Erotic Latin glossaries

{NOTE: Glossarium eroticum linguæ Latinæ, sive theogoniæ, legum et morurn nuptialium apud Romanos explanatio nova, auctore P. P. (Parisiis, Dondey-Dupré, 1826, in 8vo). P. P. is supposed to be Chevalier Pierre Pierrugues, an engineer who made a plan of Bordeaux and who annotated the Erotica Biblion. Gay writes, "On s'est servi pour cet ouvrage des travaux inédits de M. le Baron de Schonen, etc. Quant au Chevalier Pierre Pierrugues, qu'on désignait comme l'auteur de ce savant volume, son existence n'est pas bien avérée, et quelques bibliographies persistent à penser que ce nom cache la collaboration du Baron de Schonen et d'Eloi Johanneau." Other glossicists as Blondeau and Forberg have been printed by Liseux, Paris.}

give some ninety words connected with Pederasty and some, which "speak with Roman simplicity," are peculiarly expressive. "Aversa Venus" alludes to women being treated as boys: hence Martial, translated by Piron, addresses Mistress Martial (x. 44): -

Teque puta, cunnos, uxor, habere duos.

The capillatus or comatus is also called calamistratus, the darling curled with crisping irons; and he is an Effeminatus, i.e. qui muliebria patitur; or a Delicatus, slave or eunuch for the use of the Draucus, Puerarius (boy lover) or Dominus (Mart. xi. 71). The Divisor is so called from his practice, Hillas dividere or cædere, something like Martial's cacare mentulam or Juvenal's Hesternæ, occurrere cænæ. Facere vicibus (Juv. vii. 238), incestare se invicem or mutuum facere (Plaut. Trin. ii. 437), is described as "a puerile vice," in which the two take turns to be active and passive: they are also called Gemelli and Fratres = compares in pædicatione. Illicita libido is = præpostera seu postica Venus, and is expressed by the picturesque phrase indicare (seu incurvare) aliquem. Depilatus, divellere pilos, glaber, lævis and nates pervellere are allusions to the Sotadic toilette. The fine distinction between demittere and dejicere caput are worthy of a glossary, while Pathica puella, puera, putus, pullipremo, pusio, pygiaca sacra, quadrupes, scarabæus and smerdalius explain themselves.

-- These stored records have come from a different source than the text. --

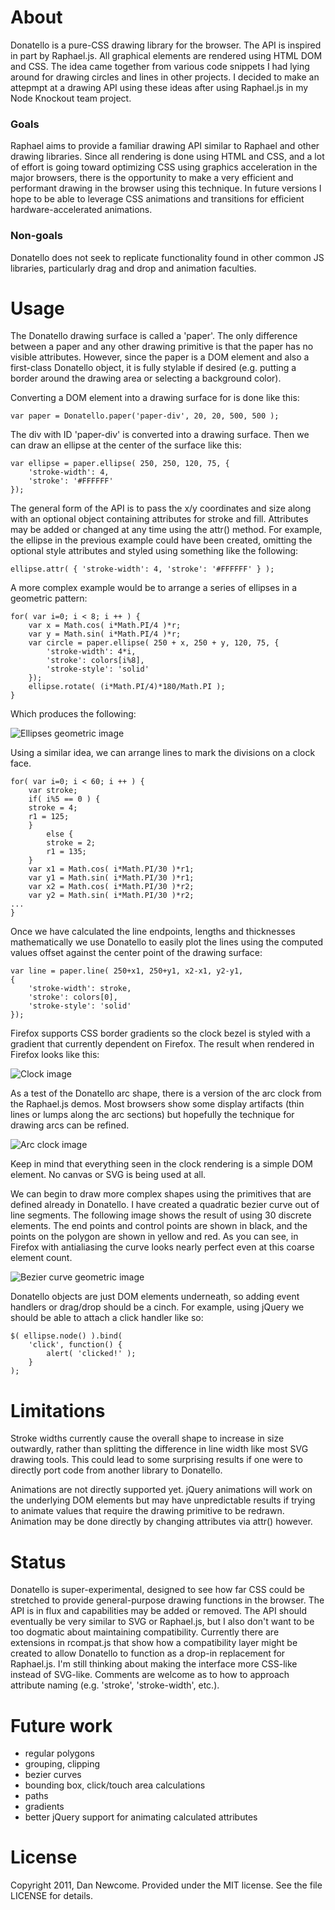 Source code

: # About

Donatello is a pure-CSS drawing library for the browser. The API
is inspired in part by Raphael.js. All graphical elements are rendered 
using HTML DOM and CSS. The idea came together from various code snippets
I had lying around for drawing circles and lines in other projects. I 
decided to make an attepmpt at a drawing API using these ideas after 
using Raphael.js in my Node Knockout team project.

### Goals

Raphael aims to provide a familiar drawing API similar to Raphael and other drawing
libraries. Since all rendering is done using HTML and CSS, and a lot
of effort is going toward optimizing CSS using graphics acceleration
in the major browsers, there is the opportunity to make a very efficient
and performant drawing in the browser using this technique. In future
versions I hope to be able to leverage CSS animations and transitions 
for efficient hardware-accelerated animations.

### Non-goals

Donatello does not seek to replicate functionality found in other
common JS libraries, particularly drag and drop and animation 
faculties.

# Usage

The Donatello drawing surface is called a 'paper'. The only difference between a 
paper and any other drawing primitive is that the paper has no visible attributes.
However, since the paper is a DOM element and also a first-class Donatello object,
it is fully stylable if desired (e.g. putting a border around the drawing area or 
selecting a background color).

Converting a DOM element into a drawing surface for is done like this:

    var paper = Donatello.paper('paper-div', 20, 20, 500, 500 );

The div with ID 'paper-div' is converted into a drawing surface. Then we can draw an ellipse
at the center of the surface like this:

    var ellipse = paper.ellipse( 250, 250, 120, 75, { 
        'stroke-width': 4,
        'stroke': '#FFFFFF'
	});

The general form of the API is to pass the x/y coordinates and size along with an optional 
object containing attributes for stroke and fill. Attributes may be added or changed at
any time using the attr() method. For example, the ellipse in the previous example could
have been created, omitting the optional style attributes and styled using something like 
the following:

    ellipse.attr( { 'stroke-width': 4, 'stroke': '#FFFFFF' } );

A more complex example would be to arrange a series of ellipses in a geometric pattern:

    for( var i=0; i < 8; i ++ ) {
        var x = Math.cos( i*Math.PI/4 )*r;
        var y = Math.sin( i*Math.PI/4 )*r;
        var circle = paper.ellipse( 250 + x, 250 + y, 120, 75, { 
            'stroke-width': 4*i,
            'stroke': colors[i%8],
            'stroke-style': 'solid'
        });
        ellipse.rotate( (i*Math.PI/4)*180/Math.PI );
    }

Which produces the following:

![Ellipses geometric image](https://github.com/dnewcome/Donatello/raw/master/samples/ellipses.png)

Using a similar idea, we can arrange lines to mark the divisions on a clock face. 

    for( var i=0; i < 60; i ++ ) {
        var stroke;
        if( i%5 == 0 ) {
        stroke = 4;
        r1 = 125;
        }
            else {
            stroke = 2;
            r1 = 135;
        }
        var x1 = Math.cos( i*Math.PI/30 )*r1;
        var y1 = Math.sin( i*Math.PI/30 )*r1;
        var x2 = Math.cos( i*Math.PI/30 )*r2;
        var y2 = Math.sin( i*Math.PI/30 )*r2;
	...
    }

Once we have calculated the line endpoints, lengths and thicknesses mathematically we
use Donatello to easily plot the lines using the computed values offset against the 
center point of the drawing surface:

    var line = paper.line( 250+x1, 250+y1, x2-x1, y2-y1,
    { 
        'stroke-width': stroke,
        'stroke': colors[0],
        'stroke-style': 'solid'
    });

Firefox
supports CSS border gradients so the clock bezel is styled with a
gradient that currently dependent on Firefox. The result when rendered in Firefox
looks like this:

![Clock image](https://github.com/dnewcome/Donatello/raw/master/samples/clock.png)

As a test of the Donatello arc shape, there is a version of the arc clock from the Raphael.js
demos. Most browsers show some display artifacts (thin lines or lumps along the arc sections)
but hopefully the technique for drawing arcs can be refined.

![Arc clock image](https://github.com/dnewcome/Donatello/raw/master/samples/arc-clock.png)

Keep in mind that everything seen in the clock rendering is a simple DOM element. No canvas
or SVG is being used at all.

We can begin to draw more complex shapes using the primitives that are defined already in 
Donatello. I have created a quadratic bezier curve out of line segments. The following image
shows the result of using 30 discrete elements. The end points and control
points are shown in black, and the points on the polygon are shown in yellow and red. As 
you can see, in Firefox with antialiasing the curve looks nearly perfect 
even at this coarse element count. 

![Bezier curve geometric image](https://github.com/dnewcome/Donatello/raw/master/samples/bezier.png)

Donatello objects are just DOM elements underneath, so adding event handlers 
or drag/drop should be a cinch. For example, using jQuery we should be able to 
attach a click handler like so:

    $( ellipse.node() ).bind( 
        'click', function() { 
            alert( 'clicked!' ); 
        }
    );

# Limitations

Stroke widths currently cause the overall shape to
increase in size outwardly, rather than splitting the difference in line width like most SVG drawing tools. This could
lead to some surprising results if one were to directly port code from another library to Donatello.

Animations are not directly supported yet. jQuery animations will work on the underlying DOM elements but
may have unpredictable results if trying to animate values that require the drawing primitive to be
redrawn. Animation may be done directly by changing attributes via attr() however.

# Status

Donatello is super-experimental, designed to see how far CSS could be stretched to provide
general-purpose drawing functions in the browser. The API is in flux and capabilities may be added or 
removed. The API should eventually be very similar to SVG or Raphael.js, but I also don't
want to be too dogmatic about maintaining compatibility. Currently there are extensions in
rcompat.js that show how a compatibility layer might be created to allow Donatello to function
as a drop-in replacement for Raphael.js. 
I'm still thinking about making the interface more CSS-like instead of SVG-like. Comments are
welcome as to how to approach attribute naming (e.g. 'stroke', 'stroke-width', etc.).

# Future work

- regular polygons
- grouping, clipping
- bezier curves
- bounding box, click/touch area calculations
- paths
- gradients
- better jQuery support for animating calculated attributes

# License

Copyright 2011, Dan Newcome. Provided under the MIT license. See the file LICENSE for details.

From Rome the practice extended far and wide to her colonies, especially the Provincia now called Provence. Athenæus (xii. 26) charges the people of Massilia with "acting like women out of luxury"; and he cites the saying "May you sail to Massilia!" as if it were another Corinth. Indeed the whole Keltic race is charged with the Vice by Aristotle (Pol. ii. 66), Strabo (iv. 199) and Diodorus Siculus (v. 32). Roman civilization carried pederasty also to Northern Africa, where it took firm root, while the negro and negroid races to the South ignore the erotic perversion, except where imported by foreigners into such kingdoms as Bornu and Haussa. In old Mauritania, now Morocco,

{NOTE: This magnificent country which the petty jealousies of European condemn, like the glorious regions about Constantinople, to mere barbarism, is tenanted by three Moslem races. The Berbers, who call themselves Tamazight (plural of Amazigh), are Gætulian indigenes speaking an Africo-Semitic tongue (see Essai de Grammaire Kabyle, etc. par A. Hanoteau, Paris, Benjamin Duprat). The Arabs, descended from the conquerors in our eighth century, are mostly nomads and camel-breeders. ¬Third and last are the Moors proper, the race dwelling in towns, a mixed breed originally Arabian but modified by six centuries of Spanish residence and showing by thickness of feature and a parchment colored skin, resembling the American Octoroons, a negro innervation of old date. The latter are well described in "Morocco and the Moors," etc. (Sampson Low and Co., 1876), by my late friend, Dr. Arthur Leared, whose work I should like to see reprinted.}

the Moors proper are notable sodomites; Moslems, even of saintly houses, are permitted openly to keep catamites, nor do their disciples think worse of their sanctity for such license: in one case the English wife failed to banish from the home "that horrid boy."

Yet pederasty is forbidden by the Koran. In chapter iv. 20, we read; "And if two (men) among you commit the crime, then punish them both," the penalty being some hurt or damage by public reproach, insult or scourging.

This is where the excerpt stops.